┌──

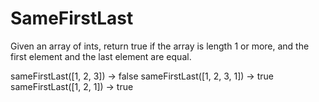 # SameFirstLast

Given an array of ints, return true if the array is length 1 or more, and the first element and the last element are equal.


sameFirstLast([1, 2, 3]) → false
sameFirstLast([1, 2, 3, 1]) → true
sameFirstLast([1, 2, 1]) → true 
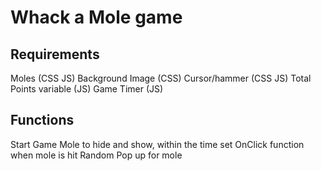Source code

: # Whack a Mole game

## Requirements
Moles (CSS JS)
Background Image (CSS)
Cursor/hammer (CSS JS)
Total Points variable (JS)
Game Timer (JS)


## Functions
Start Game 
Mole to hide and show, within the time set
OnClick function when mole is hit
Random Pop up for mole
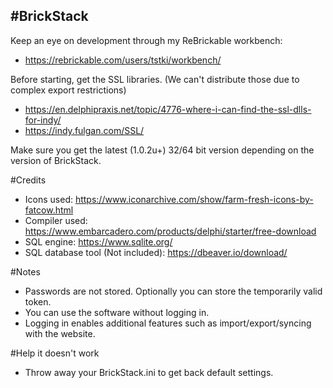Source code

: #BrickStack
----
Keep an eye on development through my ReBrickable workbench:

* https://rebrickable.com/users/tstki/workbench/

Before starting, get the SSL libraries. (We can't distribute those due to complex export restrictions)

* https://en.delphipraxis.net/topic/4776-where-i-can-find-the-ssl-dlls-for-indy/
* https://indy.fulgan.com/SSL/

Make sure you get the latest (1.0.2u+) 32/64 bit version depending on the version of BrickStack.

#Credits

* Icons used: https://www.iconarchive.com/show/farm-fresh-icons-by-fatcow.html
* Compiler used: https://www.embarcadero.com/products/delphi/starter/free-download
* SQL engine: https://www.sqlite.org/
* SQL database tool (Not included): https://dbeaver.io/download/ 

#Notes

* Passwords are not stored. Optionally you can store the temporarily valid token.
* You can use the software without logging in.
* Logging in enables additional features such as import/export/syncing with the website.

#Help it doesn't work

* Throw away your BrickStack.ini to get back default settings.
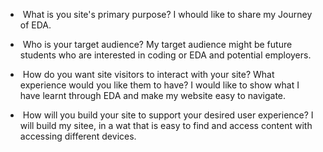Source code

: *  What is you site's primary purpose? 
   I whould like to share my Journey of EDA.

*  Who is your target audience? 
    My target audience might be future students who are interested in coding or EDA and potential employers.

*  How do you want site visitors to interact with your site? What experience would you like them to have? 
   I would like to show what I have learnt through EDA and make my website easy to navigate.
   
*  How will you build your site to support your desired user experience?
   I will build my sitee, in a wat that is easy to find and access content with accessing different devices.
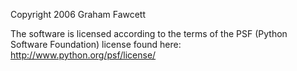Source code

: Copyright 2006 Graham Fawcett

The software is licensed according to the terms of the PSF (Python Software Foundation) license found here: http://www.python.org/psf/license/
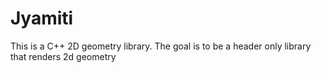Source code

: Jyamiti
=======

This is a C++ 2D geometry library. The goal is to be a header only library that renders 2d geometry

└──
┌──

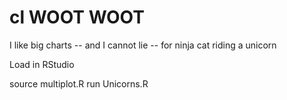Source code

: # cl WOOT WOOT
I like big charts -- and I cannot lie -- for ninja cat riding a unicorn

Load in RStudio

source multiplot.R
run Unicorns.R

└──
┌──

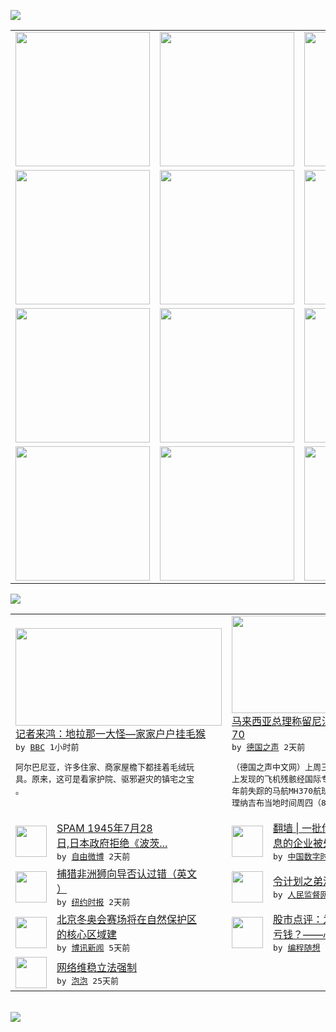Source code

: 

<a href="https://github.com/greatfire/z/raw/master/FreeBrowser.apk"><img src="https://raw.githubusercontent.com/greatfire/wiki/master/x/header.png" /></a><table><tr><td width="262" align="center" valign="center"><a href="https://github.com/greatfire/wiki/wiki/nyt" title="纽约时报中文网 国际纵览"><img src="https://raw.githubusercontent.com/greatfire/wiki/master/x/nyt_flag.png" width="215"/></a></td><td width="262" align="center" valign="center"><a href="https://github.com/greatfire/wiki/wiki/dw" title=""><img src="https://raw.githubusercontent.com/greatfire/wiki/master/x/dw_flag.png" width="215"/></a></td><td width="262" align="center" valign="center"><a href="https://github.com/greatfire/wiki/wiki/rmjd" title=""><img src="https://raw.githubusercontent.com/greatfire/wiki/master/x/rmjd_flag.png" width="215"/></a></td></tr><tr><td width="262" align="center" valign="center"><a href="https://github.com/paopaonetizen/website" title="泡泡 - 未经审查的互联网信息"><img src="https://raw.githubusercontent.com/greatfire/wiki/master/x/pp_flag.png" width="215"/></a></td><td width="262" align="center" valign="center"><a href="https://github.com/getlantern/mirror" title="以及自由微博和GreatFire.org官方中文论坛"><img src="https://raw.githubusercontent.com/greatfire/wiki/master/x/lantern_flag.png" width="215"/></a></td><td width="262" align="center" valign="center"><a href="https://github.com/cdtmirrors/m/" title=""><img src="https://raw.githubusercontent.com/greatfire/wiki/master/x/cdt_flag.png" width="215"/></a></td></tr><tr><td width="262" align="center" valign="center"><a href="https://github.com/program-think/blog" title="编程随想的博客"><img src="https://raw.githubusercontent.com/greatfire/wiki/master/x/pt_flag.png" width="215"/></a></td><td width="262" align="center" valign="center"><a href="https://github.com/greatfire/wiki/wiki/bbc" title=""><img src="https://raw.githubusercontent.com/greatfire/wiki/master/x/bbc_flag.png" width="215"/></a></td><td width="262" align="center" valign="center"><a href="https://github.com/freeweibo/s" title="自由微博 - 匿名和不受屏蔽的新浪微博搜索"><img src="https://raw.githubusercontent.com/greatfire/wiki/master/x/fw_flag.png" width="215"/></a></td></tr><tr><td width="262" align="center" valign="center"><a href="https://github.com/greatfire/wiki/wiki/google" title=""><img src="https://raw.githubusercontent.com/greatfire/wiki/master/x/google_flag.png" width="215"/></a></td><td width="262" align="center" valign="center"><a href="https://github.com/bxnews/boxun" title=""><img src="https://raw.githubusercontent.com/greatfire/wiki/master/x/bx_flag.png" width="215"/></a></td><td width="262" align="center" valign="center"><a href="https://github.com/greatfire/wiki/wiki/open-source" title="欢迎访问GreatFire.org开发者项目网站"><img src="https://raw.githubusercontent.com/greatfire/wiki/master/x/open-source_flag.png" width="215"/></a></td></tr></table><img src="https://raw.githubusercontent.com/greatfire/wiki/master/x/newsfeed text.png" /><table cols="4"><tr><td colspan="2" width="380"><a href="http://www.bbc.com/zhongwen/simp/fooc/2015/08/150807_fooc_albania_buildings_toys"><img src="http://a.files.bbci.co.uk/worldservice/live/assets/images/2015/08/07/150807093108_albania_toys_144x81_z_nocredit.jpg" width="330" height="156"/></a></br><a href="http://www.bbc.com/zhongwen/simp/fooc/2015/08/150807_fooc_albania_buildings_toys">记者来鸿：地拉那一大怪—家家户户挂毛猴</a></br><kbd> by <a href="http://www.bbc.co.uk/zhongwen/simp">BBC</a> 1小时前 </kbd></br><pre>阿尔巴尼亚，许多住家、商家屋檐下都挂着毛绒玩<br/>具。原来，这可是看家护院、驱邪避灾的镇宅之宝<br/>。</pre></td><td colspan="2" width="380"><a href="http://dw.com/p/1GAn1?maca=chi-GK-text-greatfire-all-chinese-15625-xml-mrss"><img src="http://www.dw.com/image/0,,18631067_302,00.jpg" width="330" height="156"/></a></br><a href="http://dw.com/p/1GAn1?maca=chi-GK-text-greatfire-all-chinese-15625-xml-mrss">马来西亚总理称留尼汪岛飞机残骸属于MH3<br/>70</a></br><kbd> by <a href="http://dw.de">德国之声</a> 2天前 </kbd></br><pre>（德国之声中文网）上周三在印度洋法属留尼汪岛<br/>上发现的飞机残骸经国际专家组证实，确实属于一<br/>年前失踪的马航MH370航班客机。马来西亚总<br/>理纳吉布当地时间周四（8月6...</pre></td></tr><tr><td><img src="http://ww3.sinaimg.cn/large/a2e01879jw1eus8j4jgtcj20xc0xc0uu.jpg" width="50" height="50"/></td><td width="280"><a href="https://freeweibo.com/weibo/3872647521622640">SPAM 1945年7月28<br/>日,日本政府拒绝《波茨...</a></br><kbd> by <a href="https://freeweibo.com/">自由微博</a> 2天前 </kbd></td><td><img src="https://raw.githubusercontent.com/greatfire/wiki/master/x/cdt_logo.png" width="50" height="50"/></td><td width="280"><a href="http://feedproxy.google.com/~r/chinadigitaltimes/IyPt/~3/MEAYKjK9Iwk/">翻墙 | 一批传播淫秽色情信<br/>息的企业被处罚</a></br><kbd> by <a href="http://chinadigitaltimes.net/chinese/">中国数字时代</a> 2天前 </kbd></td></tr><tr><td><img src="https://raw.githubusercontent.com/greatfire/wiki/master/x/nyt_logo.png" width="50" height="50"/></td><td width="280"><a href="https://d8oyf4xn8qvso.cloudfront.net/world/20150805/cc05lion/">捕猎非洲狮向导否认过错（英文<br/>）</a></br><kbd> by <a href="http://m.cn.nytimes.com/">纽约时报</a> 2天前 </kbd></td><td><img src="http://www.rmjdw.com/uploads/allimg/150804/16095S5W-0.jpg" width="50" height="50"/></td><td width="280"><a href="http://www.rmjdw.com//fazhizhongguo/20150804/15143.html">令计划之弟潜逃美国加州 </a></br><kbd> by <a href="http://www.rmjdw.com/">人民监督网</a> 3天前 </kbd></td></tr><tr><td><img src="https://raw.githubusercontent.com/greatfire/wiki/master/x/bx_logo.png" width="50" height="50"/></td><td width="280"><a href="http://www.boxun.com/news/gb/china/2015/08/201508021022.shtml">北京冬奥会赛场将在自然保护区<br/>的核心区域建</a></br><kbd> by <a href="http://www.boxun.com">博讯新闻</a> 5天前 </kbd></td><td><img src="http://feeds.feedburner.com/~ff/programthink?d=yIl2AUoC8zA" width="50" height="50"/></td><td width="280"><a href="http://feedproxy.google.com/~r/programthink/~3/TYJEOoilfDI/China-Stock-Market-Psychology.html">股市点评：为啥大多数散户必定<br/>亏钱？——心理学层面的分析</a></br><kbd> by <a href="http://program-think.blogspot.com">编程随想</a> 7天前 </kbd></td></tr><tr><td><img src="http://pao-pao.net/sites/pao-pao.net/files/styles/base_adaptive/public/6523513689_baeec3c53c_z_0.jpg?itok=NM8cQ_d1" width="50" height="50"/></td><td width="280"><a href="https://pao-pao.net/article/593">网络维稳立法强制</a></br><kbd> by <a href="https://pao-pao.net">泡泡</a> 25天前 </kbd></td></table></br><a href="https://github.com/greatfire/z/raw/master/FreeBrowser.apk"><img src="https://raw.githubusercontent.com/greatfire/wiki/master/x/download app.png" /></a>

└──

# [TASK TO COMPLETE]
Leaving every picture aside, reproduce exactly the lines above from the one with "# SameFirstLast" up to and including the one with "without logging in.", and no others.

# [OUTPUT OF THE TASK]
 # SameFirstLast

Given an array of ints, return true if the array is length 1 or more, and the first element and the last element are equal.


sameFirstLast([1, 2, 3]) → false
sameFirstLast([1, 2, 3, 1]) → true
sameFirstLast([1, 2, 1]) → true 
Source code

: # Whack a Mole game

## Requirements
Moles (CSS JS)
Background Image (CSS)
Cursor/hammer (CSS JS)
Total Points variable (JS)
Game Timer (JS)


## Functions
Start Game 
Mole to hide and show, within the time set
OnClick function when mole is hit
Random Pop up for mole
Source code

: #BrickStack
----
Keep an eye on development through my ReBrickable workbench:

* https://rebrickable.com/users/tstki/workbench/

Before starting, get the SSL libraries. (We can't distribute those due to complex export restrictions)

* https://en.delphipraxis.net/topic/4776-where-i-can-find-the-ssl-dlls-for-indy/
* https://indy.fulgan.com/SSL/

Make sure you get the latest (1.0.2u+) 32/64 bit version depending on the version of BrickStack.

#Credits

* Icons used: https://www.iconarchive.com/show/farm-fresh-icons-by-fatcow.html
* Compiler used: https://www.embarcadero.com/products/delphi/starter/free-download
* SQL engine: https://www.sqlite.org/
* SQL database tool (Not included): https://dbeaver.io/download/ 

#Notes

* Passwords are not stored. Optionally you can store the temporarily valid token.
* You can use the software without logging in.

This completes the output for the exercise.